*Instructions to follow*
Locate the line that contains "Of course, that's". Copy it and every following line through the end of the records, exactly, and include nothing else.

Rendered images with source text
┄┄┄┄┄┄

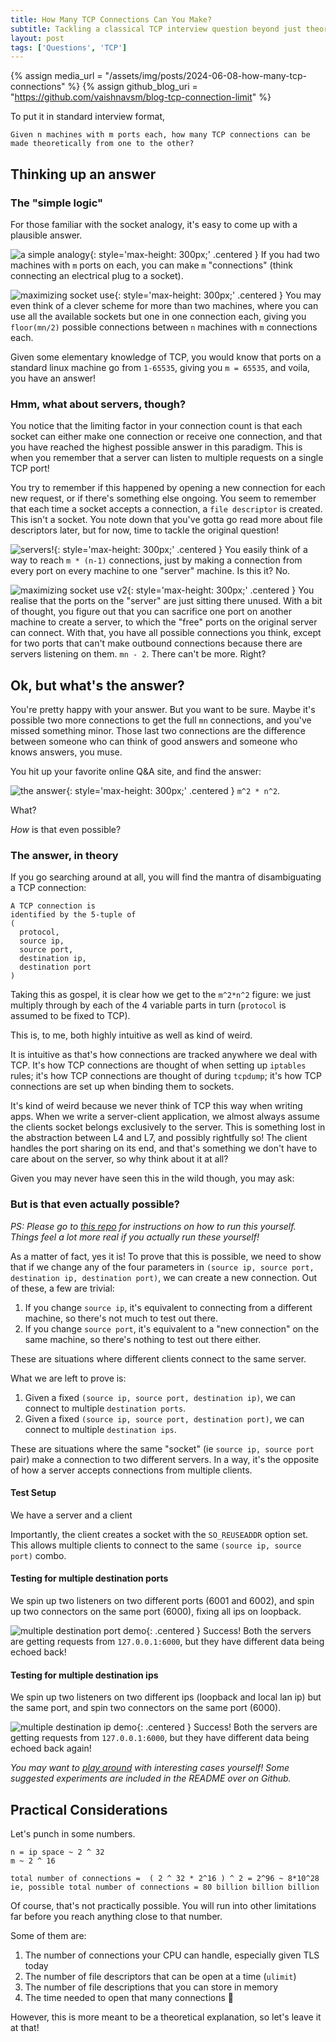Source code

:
 ```yaml
---
title: How Many TCP Connections Can You Make?
subtitle: Tackling a classical TCP interview question beyond just theory
layout: post
tags: ['Questions', 'TCP']
---
```

{% assign media_url = "/assets/img/posts/2024-06-08-how-many-tcp-connections"  %}
{% assign github_blog_uri = "https://github.com/vaishnavsm/blog-tcp-connection-limit"  %}

To put it in standard interview format,

```
Given n machines with m ports each, how many TCP connections can be made theoretically from one to the other?
```

## Thinking up an answer

### The "simple logic"
For those familiar with the socket analogy, it's easy to come up with a plausible answer.

![a simple analogy]({{media_url}}/1.svg){: style='max-height: 300px;' .centered }
If you had two machines with `m` ports on each, you can make `m` "connections" (think connecting an electrical plug to a socket).

![maximizing socket use]({{media_url}}/2.svg){: style='max-height: 300px;' .centered }
You may even think of a clever scheme for more than two machines, where you can use all the available sockets but one in one connection each, giving you `floor(mn/2)` possible connections between `n` machines with `m` connections each.

Given some elementary knowledge of TCP, you would know that ports on a standard linux machine go from `1-65535`, giving you `m = 65535`, and voila, you have an answer!


### Hmm, what about servers, though?
You notice that the limiting factor in your connection count is that each socket can either make one connection or receive one connection, and that you have reached the highest possible answer in this paradigm. This is when you remember that a server can listen to multiple requests on a single TCP port!

You try to remember if this happened by opening a new connection for each new request, or if there's something else ongoing. You seem to remember that each time a socket accepts a connection, a `file descriptor` is created. This isn't a socket. You note down that you've gotta go read more about file descriptors later, but for now, time to tackle the original question!

![servers!]({{media_url}}/3.svg){: style='max-height: 300px;' .centered }
You easily think of a way to reach `m * (n-1)` connections, just by making a connection from every port on every machine to one "server" machine. Is this it? No.

![maximizing socket use v2]({{media_url}}/4.svg){: style='max-height: 300px;' .centered }
You realise that the ports on the "server" are just sitting there unused. With a bit of thought, you figure out that you can sacrifice one port on another machine to create a server, to which the "free" ports on the original server can connect. With that, you have all possible connections you think, except for two ports that can't make outbound connections because there are servers listening on them. `mn - 2`. There can't be more. Right?

## Ok, but what's the answer?

You're pretty happy with your answer. But you want to be sure. Maybe it's possible two more connections to get the full `mn` connections, and you've missed something minor. Those last two connections are the difference between someone who can think of good answers and someone who knows answers, you muse.

You hit up your favorite online Q&A site, and find the answer:

![the answer]({{media_url}}/answer.svg){: style='max-height: 300px;' .centered }
`m^2 * n^2`.

What?

_How_ is that even possible?

### The answer, in theory

If you go searching around at all, you will find the mantra of disambiguating a TCP connection:
```
A TCP connection is
identified by the 5-tuple of
(
  protocol,
  source ip,
  source port,
  destination ip,
  destination port
)
```

Taking this as gospel, it is clear how we get to the `m^2*n^2` figure: we just multiply through by each of the 4 variable parts in turn (`protocol` is assumed to be fixed to TCP).

This is, to me, both highly intuitive as well as kind of weird.

It is intuitive as that's how connections are tracked anywhere we deal with TCP. It's how TCP connections are thought of when setting up `iptables` rules; it's how TCP connections are thought of during `tcpdump`; it's how TCP connections are set up when binding them to sockets.

It's kind of weird because we never think of TCP this way when writing apps. When we write a server-client application, we almost always assume the clients socket belongs exclusively to the server. This is something lost in the abstraction between L4 and L7, and possibly rightfully so! The client handles the port sharing on its end, and that's something we don't have to care about on the server, so why think about it at all?

Given you may never have seen this in the wild though, you may ask:

### But is that even actually possible?
_PS: Please go to [this repo]({{github_blog_uri}}) for instructions on how to run this yourself. Things feel a lot more real if you actually run these yourself!_

As a matter of fact, yes it is!
To prove that this is possible, we need to show that if we change any of the four parameters in `(source ip, source port, destination ip, destination port)`, we can create a new connection. Out of these, a few are trivial:

1. If you change `source ip`, it's equivalent to connecting from a different machine, so there's not much to test out there.
1. If you change `source port`, it's equivalent to a "new connection" on the same machine, so there's nothing to test out there either.

These are situations where different clients connect to the same server.

What we are left to prove is:
1. Given a fixed `(source ip, source port, destination ip)`, we can connect to multiple `destination ports`.
1. Given a fixed `(source ip, source port, destination port)`, we can connect to multiple `destination ips`.

These are situations where the same "socket" (ie `source ip, source port` pair) make a connection to two different servers. In a way, it's the opposite of how a server accepts connections from multiple clients.

#### Test Setup
We have a server and a client

Importantly, the client creates a socket with the `SO_REUSEADDR` option set. This allows multiple clients to connect to the same `(source ip, source port)` combo.

#### Testing for multiple destination ports
We spin up two listeners on two different ports (6001 and 6002), and spin up two connectors on the same port (6000), fixing all ips on loopback.

![multiple destination port demo]({{media_url}}/diffport.png){: .centered }
Success! Both the servers are getting requests from `127.0.0.1:6000`, but they have different data being echoed back!

#### Testing for multiple destination ips
We spin up two listeners on two different ips (loopback and local lan ip) but the same port, and spin two connectors on the same port (6000).

![multiple destination ip demo]({{media_url}}/diffips.png){: .centered }
Success! Both the servers are getting requests from `127.0.0.1:6000`, but they have different data being echoed back again!

_You may want to [play around]({{github_blog_uri}}) with interesting cases yourself! Some suggested experiments are included in the README over on Github._

## Practical Considerations

Let's punch in some numbers.

```
n = ip space ~ 2 ^ 32
m ~ 2 ^ 16

total number of connections =  ( 2 ^ 32 * 2^16 ) ^ 2 = 2^96 ~ 8*10^28
ie, possible total number of connections = 80 billion billion billion
```

Of course, that's not practically possible. You will run into other limitations far before you reach anything close to that number.

Some of them are:
1. The number of connections your CPU can handle, especially given TLS today
2. The number of file descriptors that can be open at a time (`ulimit`)
3. The number of file descriptions that you can store in memory
4. The time needed to open that many connections 🤣

However, this is more meant to be a theoretical explanation, so let's leave it at that!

┄┄┄┄┄┄

*Your response*
Of course, that's not practically possible. You will run into other limitations far before you reach anything close to that number.

Some of them are:
1. The number of connections your CPU can handle, especially given TLS today
2. The number of file descriptors that can be open at a time (`ulimit`)
3. The number of file descriptions that you can store in memory
4. The time needed to open that many connections 🤣

However, this is more meant to be a theoretical explanation, so let's leave it at that!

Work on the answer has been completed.